Elevated rate of 500 Errors while Querying in GCP US Central region
Incident Report for InfluxDB Cloud
Postmortem

Summary

From 16:32 UTC to 18:04 UTC on 2022-04-28, users in the GCP US Central region experienced query and task unavailability caused by nodes for both replicas of two storage partitions going offline. Writes were not affected during this incident. 

Background

InfluxDB Cloud uses multiple nodes to store data in a highly available way.
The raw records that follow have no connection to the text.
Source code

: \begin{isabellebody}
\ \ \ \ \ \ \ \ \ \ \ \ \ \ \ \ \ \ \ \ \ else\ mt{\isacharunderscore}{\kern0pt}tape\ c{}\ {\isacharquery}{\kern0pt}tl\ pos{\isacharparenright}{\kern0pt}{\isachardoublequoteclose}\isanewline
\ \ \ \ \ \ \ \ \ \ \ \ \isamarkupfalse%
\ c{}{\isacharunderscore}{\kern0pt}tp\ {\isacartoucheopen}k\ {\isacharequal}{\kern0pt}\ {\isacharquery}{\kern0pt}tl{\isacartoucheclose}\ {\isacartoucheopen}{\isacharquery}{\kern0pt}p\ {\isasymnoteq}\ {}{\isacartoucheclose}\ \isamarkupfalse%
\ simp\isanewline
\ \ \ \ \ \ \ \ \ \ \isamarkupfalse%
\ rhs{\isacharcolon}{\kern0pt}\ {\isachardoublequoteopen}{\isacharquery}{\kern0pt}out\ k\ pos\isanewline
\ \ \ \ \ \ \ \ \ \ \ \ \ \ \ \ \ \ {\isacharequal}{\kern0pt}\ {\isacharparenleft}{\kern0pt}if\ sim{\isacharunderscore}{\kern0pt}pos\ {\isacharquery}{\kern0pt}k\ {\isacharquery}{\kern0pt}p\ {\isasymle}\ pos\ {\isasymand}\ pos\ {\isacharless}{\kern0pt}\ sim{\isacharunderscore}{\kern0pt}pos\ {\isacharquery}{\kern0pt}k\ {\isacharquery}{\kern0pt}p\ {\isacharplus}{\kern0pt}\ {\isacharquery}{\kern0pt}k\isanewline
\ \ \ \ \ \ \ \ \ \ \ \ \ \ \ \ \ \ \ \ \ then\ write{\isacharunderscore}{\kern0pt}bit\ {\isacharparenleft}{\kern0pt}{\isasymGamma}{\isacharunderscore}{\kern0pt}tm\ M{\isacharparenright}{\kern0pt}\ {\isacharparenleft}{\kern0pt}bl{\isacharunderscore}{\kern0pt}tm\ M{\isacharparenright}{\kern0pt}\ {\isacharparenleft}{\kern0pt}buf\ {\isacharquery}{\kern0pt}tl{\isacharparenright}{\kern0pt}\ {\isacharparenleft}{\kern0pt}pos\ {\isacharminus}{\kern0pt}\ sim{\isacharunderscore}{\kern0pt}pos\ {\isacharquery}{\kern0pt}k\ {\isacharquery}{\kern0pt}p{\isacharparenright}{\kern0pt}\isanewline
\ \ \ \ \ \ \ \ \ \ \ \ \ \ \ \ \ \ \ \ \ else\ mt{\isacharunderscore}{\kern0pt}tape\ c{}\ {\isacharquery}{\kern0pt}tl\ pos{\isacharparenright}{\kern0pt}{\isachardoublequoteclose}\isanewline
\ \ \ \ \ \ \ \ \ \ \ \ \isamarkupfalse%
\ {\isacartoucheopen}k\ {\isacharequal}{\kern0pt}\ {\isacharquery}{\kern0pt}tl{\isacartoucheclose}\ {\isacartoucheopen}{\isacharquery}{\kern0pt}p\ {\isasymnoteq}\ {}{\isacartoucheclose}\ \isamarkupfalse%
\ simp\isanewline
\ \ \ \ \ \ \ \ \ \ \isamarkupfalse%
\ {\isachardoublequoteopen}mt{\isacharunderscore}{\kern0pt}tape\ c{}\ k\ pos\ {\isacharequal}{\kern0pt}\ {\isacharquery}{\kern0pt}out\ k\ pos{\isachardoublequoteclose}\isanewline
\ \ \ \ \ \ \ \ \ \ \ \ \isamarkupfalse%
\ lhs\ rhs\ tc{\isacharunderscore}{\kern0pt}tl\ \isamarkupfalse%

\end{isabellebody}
This architecture relies on one or both duplicates of data being available to serve queries. 

Trigger

This incident was triggered by two independent events coinciding:

  1. Routine scaling operations 
  2. GCP maintenance operations

Contributing Factors

  1. Disk scaling operations increase the pod recovery time, because rebuilding the storage pods after replacing the disks is slower than a typical restart. 
  2. When GCP replaces a node, after a 1h timeout expires, GCP proceeds

Timeline

  • 16:32 UTC partition not found errors begin
  • 16:52 UTC both partition replicas recovering
  • 16:58 UTC GCP node replacement identified as the cause of the second replica going down
  • 16:59 UTC storage node killed to force rescheduling
  • 17:34 UTC storage replica killed (two partitions are down)
  • 17:51 UTC first storage partition back online
  • 18:04 UTC second storage partition back online
  • 18:04 UTC service restored

Future Mitigations

  • Update storage-controller to not recreate persistent volume claims while the other pod is unhealthy
  • Accelerate pod recovery during disk scaling operations
Posted May 10, 2022 - 16:54 UTC

Resolved
This incident has been resolved.
Posted Apr 28, 2022 - 19:23 UTC
Monitoring
A fix has been implemented and we are monitoring the results.
Posted Apr 28, 2022 - 18:53 UTC
Investigating
There are elevated rates of 500 Errors while querying in GCP US Central region. Tasks during this outage will fail and need to be manually retried after the outage.
Posted Apr 28, 2022 - 17:09 UTC
This incident affected: Google Cloud: Iowa, US-Central (API Queries, Tasks).